Source texts of formatted documents

════

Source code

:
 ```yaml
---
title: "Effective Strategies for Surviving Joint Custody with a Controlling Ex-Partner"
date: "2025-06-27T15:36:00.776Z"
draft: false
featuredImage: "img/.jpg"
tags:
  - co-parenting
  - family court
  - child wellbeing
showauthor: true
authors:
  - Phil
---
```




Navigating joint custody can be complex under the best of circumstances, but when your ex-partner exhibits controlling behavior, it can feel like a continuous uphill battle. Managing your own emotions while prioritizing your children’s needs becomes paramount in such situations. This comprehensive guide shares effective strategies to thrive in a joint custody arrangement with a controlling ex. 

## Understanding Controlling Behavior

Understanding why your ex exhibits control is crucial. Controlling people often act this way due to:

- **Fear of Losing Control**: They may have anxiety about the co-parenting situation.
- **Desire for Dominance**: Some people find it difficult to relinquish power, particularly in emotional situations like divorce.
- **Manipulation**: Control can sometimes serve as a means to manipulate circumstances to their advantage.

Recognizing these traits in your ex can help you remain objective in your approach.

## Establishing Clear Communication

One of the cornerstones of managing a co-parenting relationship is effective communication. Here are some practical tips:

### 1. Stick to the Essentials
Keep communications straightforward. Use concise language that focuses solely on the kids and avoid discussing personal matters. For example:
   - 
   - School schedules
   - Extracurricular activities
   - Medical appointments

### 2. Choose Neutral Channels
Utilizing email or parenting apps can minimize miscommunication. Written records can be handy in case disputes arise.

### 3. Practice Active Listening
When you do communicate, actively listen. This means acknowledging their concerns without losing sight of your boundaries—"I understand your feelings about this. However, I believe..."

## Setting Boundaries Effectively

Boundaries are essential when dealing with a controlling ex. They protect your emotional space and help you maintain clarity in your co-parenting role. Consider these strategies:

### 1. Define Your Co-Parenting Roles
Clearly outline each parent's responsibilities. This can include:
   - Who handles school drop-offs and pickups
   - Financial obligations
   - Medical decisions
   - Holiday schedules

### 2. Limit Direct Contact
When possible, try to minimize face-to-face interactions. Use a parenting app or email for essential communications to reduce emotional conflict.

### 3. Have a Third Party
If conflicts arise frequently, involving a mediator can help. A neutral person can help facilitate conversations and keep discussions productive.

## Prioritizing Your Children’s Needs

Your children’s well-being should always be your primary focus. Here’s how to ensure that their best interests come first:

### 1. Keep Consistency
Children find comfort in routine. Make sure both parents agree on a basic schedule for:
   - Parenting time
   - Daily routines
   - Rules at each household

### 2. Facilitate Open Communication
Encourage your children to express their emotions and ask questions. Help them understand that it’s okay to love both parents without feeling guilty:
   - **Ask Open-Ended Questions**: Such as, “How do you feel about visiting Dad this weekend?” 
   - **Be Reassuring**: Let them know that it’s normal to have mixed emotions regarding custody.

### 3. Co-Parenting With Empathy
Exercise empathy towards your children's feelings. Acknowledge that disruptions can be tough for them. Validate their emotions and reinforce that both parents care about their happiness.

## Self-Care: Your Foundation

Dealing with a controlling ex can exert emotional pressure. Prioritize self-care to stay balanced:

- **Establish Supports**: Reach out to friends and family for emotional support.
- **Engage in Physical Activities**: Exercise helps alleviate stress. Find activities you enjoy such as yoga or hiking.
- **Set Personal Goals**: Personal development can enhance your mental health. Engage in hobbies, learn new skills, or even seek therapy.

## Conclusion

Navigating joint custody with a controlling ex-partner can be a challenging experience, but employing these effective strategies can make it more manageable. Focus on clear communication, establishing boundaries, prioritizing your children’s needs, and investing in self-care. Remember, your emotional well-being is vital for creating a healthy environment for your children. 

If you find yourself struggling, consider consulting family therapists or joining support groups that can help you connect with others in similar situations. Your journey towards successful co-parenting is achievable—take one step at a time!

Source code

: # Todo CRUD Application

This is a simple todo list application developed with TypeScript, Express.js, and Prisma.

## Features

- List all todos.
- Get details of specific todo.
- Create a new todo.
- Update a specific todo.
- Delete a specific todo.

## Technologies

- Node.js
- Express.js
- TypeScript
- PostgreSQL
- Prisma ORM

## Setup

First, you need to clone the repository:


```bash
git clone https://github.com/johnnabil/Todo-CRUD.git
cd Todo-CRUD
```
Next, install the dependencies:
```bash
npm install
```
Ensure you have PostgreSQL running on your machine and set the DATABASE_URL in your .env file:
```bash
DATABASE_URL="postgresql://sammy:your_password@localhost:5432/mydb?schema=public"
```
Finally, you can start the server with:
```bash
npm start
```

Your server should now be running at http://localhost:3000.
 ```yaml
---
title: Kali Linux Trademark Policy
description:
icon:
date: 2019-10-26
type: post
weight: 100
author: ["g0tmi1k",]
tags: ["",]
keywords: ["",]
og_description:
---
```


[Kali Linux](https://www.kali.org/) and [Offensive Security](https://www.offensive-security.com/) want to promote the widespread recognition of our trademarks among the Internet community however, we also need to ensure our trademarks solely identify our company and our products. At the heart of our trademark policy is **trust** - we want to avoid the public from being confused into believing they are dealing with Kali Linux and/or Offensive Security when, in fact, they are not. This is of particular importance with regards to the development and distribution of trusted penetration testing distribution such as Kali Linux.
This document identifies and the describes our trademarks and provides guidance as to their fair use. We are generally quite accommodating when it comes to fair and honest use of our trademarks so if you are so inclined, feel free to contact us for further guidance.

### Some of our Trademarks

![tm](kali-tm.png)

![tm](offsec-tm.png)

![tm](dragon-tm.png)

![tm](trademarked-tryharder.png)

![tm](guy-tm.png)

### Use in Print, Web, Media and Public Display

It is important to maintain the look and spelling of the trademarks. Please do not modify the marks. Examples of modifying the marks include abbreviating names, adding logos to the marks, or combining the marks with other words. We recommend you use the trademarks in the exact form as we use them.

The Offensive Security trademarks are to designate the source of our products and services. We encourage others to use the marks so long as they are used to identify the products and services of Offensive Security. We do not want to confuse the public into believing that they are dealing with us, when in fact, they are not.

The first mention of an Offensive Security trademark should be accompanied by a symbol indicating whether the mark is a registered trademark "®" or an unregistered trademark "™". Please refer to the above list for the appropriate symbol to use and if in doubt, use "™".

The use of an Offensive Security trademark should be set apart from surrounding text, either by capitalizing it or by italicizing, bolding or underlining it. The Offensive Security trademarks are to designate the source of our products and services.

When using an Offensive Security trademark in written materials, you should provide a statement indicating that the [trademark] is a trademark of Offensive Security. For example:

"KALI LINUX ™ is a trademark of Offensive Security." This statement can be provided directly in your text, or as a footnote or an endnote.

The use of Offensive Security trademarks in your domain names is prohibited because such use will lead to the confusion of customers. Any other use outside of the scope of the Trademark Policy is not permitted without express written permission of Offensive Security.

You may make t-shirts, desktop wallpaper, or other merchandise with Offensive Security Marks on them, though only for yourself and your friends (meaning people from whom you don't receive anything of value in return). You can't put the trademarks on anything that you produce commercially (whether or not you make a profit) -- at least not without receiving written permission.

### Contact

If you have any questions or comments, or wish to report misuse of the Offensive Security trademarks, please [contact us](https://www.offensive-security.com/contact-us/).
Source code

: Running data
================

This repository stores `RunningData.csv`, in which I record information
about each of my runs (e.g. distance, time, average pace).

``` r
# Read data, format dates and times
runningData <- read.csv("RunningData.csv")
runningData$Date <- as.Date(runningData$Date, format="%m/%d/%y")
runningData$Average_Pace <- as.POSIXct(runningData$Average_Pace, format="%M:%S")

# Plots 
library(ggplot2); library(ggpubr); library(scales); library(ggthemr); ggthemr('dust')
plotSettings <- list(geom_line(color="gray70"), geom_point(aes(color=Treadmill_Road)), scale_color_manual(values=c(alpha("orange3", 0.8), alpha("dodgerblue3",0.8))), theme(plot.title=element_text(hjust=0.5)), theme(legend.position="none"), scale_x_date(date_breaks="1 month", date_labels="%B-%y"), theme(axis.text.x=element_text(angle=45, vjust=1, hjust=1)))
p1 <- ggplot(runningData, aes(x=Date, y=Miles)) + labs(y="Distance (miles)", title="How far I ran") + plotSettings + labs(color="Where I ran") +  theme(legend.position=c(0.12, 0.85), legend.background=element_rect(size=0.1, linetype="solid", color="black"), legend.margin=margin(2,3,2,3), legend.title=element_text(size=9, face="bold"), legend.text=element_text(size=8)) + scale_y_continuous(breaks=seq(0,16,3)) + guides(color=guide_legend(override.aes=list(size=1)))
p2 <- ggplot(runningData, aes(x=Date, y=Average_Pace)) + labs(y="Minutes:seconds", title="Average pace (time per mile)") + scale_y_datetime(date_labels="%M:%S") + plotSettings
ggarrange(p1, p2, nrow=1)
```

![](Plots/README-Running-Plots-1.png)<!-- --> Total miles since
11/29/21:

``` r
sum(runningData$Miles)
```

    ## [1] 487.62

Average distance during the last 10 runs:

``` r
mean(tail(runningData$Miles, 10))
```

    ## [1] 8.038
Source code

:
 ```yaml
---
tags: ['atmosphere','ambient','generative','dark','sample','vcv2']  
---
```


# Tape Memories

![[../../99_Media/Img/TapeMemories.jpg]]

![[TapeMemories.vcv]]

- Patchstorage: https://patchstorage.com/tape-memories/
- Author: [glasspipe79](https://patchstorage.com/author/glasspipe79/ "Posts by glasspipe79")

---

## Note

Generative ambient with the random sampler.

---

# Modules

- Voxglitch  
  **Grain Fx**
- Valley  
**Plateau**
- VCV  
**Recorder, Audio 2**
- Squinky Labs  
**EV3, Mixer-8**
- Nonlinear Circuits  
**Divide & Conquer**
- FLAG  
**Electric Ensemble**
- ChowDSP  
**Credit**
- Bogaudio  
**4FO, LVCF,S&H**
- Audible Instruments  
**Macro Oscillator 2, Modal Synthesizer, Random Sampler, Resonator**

════

YOUR TASK
Copy out all the lines of the records that include "email".

COMPLETED TASK
Utilizing email or parenting apps can minimize miscommunication. Written records can be handy in case disputes arise.
When possible, try to minimize face-to-face interactions. Use a parenting app or email for essential communications to reduce emotional conflict.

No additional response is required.